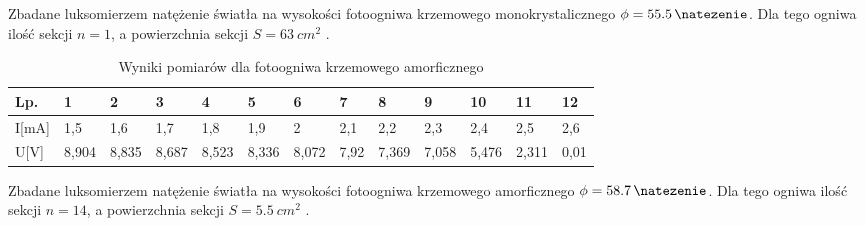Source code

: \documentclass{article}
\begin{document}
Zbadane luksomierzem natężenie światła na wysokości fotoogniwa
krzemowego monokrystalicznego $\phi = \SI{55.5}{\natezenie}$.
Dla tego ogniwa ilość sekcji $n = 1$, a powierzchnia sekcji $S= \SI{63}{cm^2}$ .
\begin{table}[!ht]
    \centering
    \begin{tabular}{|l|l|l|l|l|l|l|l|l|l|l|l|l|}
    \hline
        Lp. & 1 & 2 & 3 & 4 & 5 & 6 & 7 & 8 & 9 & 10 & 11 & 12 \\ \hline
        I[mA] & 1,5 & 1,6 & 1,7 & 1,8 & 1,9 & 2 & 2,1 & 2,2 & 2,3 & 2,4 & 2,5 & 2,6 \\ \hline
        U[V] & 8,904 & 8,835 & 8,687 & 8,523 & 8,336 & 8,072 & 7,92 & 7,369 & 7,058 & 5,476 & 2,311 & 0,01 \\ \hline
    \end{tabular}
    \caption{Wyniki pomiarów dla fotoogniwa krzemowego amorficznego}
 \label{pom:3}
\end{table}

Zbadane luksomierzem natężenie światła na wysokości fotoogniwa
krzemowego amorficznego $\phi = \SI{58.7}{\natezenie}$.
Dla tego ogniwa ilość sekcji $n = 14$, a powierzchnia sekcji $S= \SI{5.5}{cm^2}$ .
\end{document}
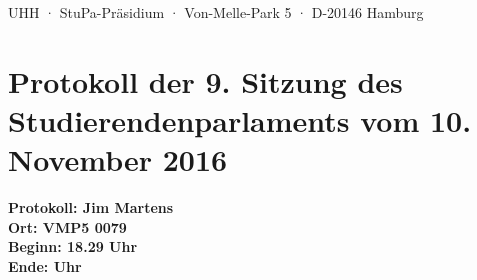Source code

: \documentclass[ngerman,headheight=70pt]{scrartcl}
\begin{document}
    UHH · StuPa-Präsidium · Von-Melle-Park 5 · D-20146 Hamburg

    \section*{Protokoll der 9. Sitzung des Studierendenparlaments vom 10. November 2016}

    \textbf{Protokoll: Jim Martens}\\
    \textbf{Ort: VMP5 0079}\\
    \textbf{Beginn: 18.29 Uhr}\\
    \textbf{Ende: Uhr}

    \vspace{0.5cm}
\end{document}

---

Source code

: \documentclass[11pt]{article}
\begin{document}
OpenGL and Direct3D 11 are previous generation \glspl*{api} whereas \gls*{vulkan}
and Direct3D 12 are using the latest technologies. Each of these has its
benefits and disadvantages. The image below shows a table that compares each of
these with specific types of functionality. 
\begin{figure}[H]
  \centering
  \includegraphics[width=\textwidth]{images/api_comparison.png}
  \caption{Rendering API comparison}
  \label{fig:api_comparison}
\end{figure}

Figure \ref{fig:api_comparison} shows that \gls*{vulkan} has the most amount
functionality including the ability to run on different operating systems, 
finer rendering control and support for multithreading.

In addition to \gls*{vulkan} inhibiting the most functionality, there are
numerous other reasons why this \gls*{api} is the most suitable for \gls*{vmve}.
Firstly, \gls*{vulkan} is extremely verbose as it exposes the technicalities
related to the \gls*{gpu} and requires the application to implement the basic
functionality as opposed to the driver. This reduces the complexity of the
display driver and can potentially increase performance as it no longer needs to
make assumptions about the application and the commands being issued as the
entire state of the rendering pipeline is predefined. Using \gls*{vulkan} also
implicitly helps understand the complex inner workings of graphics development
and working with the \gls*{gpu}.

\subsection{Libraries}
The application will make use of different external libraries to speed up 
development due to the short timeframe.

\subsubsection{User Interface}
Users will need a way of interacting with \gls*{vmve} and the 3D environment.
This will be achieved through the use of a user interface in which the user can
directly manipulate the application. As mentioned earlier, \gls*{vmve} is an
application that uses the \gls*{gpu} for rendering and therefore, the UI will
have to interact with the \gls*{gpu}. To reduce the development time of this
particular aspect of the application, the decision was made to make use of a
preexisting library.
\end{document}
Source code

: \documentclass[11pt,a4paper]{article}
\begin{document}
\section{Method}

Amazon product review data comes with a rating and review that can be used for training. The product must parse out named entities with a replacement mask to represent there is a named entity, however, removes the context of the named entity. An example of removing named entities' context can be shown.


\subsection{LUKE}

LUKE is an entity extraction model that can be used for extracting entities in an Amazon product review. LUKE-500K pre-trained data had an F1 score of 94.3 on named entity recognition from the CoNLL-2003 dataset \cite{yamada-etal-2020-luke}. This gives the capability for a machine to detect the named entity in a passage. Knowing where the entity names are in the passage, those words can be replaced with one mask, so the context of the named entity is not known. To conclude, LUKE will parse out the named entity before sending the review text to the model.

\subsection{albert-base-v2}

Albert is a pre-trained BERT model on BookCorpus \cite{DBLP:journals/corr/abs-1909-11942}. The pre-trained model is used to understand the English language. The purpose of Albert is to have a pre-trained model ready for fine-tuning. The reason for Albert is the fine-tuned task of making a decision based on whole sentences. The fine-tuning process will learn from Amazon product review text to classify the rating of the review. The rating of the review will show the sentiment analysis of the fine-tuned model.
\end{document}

- Brief: Lines with "vulkan": find them in the data and copy each one.

- Written response:
OpenGL and Direct3D 11 are previous generation \glspl*{api} whereas \gls*{vulkan}
Figure \ref{fig:api_comparison} shows that \gls*{vulkan} has the most amount
In addition to \gls*{vulkan} inhibiting the most functionality, there are
Firstly, \gls*{vulkan} is extremely verbose as it exposes the technicalities
entire state of the rendering pipeline is predefined. Using \gls*{vulkan} also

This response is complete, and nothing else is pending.